Sentenza Sentenza Cassazione Civile n. 34179 del 20/12/2019

Cassazione civile sez. trib., 20/12/2019, (ud. 07/11/2019, dep. 20/12/2019), n.34179

LA CORTE SUPREMA DI CASSAZIONE

SEZIONE TRIBUTARIA

Composta dagli Ill.mi Sigg.ri Magistrati:

Dott. CHINDEMI Domenico – Presidente –

Dott. DE MASI Oronzo – Consigliere –

Dott. ZOSO Liana Maria Teresa – Consigliere –

Dott. CROLLA Cosmo – Consigliere –

Dott. CAPRIOLI Maura – rel. Consigliere –

ha pronunciato la seguente:

ORDINANZA

sul ricorso 7556-2014 proposto da:

SANTA CROCE SRL, elettivamente domiciliato in ROMA, VIA G. ZANARDELLI

36, presso lo studio dell’avvocato PAOLO PUCCIONI, che lo

rappresenta e difende unitamente all’avvocato ALESSANDRO BELLOFIORE

BRIOTTONE;

– ricorrente –

contro

AGENZIA DELLE ENTRATE DIREZIONE PROVINCIALE DI LECCO in persona del

Direttore pro tempore, elettivamente domiciliato in ROMA, VIA DEI

PORTOGHESI 12, presso l’AVVOCATURA GENERALE DELLO STATO, che lo

rappresenta e difende;

– controricorrente –

e contro

AGENZIA DELLE ENTRATE;

– intimata –

avverso la sentenza n. 129/2013 della COMM.TRIB.REG. di MILANO,

depositata il 14/10/2013;

udita la relazione della causa svolta nella camera di consiglio del

07/11/2019 dal Consigliere Dott.ssa CAPRIOLI MAURA;

lette le conclusioni scritte del Pubblico Ministero in persona del

Sostituto Procuratore Generale Dott. DE AUGUSTINIS UMBERTO che ha

chiesto l’inammissibilità del ricorso in subordine rigetto.

Fatto

Considerato che:

Con sentenza n. 129/2013 la CTR di Milano rigettava l’appello proposto dalla società Santa Croce s.r.l. avverso la sentenza della CTP di Lecco con cui è stato parzialmente accolto l’impugnativa della società relativa all’avviso di rettifica dei valori dei terreni acquistati con atto di vendita registrato in data 23.7.2009 emesso ai sensi del D.P.R. n. 131 del 1986, artt. 51 e 52.
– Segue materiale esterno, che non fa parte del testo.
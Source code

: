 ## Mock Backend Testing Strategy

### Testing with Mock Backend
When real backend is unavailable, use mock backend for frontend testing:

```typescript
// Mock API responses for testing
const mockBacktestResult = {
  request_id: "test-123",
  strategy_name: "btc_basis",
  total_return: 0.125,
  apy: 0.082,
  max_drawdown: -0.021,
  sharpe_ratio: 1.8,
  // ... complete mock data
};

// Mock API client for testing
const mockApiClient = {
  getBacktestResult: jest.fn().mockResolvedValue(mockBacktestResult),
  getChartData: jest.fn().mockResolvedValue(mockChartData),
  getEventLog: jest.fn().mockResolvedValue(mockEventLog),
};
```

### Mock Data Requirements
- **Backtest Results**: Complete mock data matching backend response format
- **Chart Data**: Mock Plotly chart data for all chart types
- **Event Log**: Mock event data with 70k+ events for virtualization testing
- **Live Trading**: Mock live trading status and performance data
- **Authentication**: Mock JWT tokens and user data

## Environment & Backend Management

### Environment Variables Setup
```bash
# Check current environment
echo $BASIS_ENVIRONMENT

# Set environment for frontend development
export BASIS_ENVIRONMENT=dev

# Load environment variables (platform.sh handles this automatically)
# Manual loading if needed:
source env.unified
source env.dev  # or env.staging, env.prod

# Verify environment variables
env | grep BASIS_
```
Il giudice di appello rilevava che, contrariamente a quanto affermato dalla contribuente, i primi giudici avevano fondato il loro convincimento su plurimi elementi tenendo conto del valore indicato dalla società Parco Est in sede di redazione del bilancio, del prezzo dell’aggiudicazione nonchè della mancata produzione della copia della fattura di acquisto emessa dal curatore fallimentare per un valore medio di Euro 8,33/mq, malgrado la società appellante ne avesse fatto espressa riserva di produzione.

Osservava per quanto attiene alle sanzioni che la contribuente non aveva addotto ragioni convincenti in merito alla illegittima applicazione.

Avverso tale sentenza la società Santa Croce propone 3 motivi di ricorso cui resiste con controricorso l’Agenzia delle Entrate.

Diritto

Considerato che:

Con un primo motivo la ricorrente deduce la violazione e falsa applicazione del D.P.R. n. 131 del 1986, art. 51, commi 1, 2 e 3 in relazione all’art. 360 c.p.c., n. 3.

Lamenta, in particolare, che la valutazione dell’Ufficio fatta propria dalla CTR si sarebbe fondata su dati inattendibili rispetto a quelli forniti dalla contribuente attraverso la produzione di stime più aggiornate e produzioni documentali attestanti lo scarso valore dei beni negoziati che non sarebbero stati attentamente vagliati dal giudice di appello.

Con un secondo motivo la ricorrente deduce la violazione e falsa applicazione del D.P.R. n. 131 del 1986, art. 51 commi 1, 2 e 3 e dell’art. 2697 c.c. in relazione all’art. 360 c.p.c., n. 3.

Osserva infatti che l’Amministrazione finanziaria, gravata dall’onere di dimostrare la congruità dei valori attribuiti ai beni nell’avviso di rettifica, non lo avrebbe, nella specie, soddisfatto l’utilizzando in modo non corretto il criterio comparativo.

Denuncia, inoltre, che il quantum sarebbe frutto di un errore in cui sarebbe incorsa l’Amministrazione che avrebbe fondato la determinazione di valore su di una proporzione matematica poi abbandonata in corso di causa.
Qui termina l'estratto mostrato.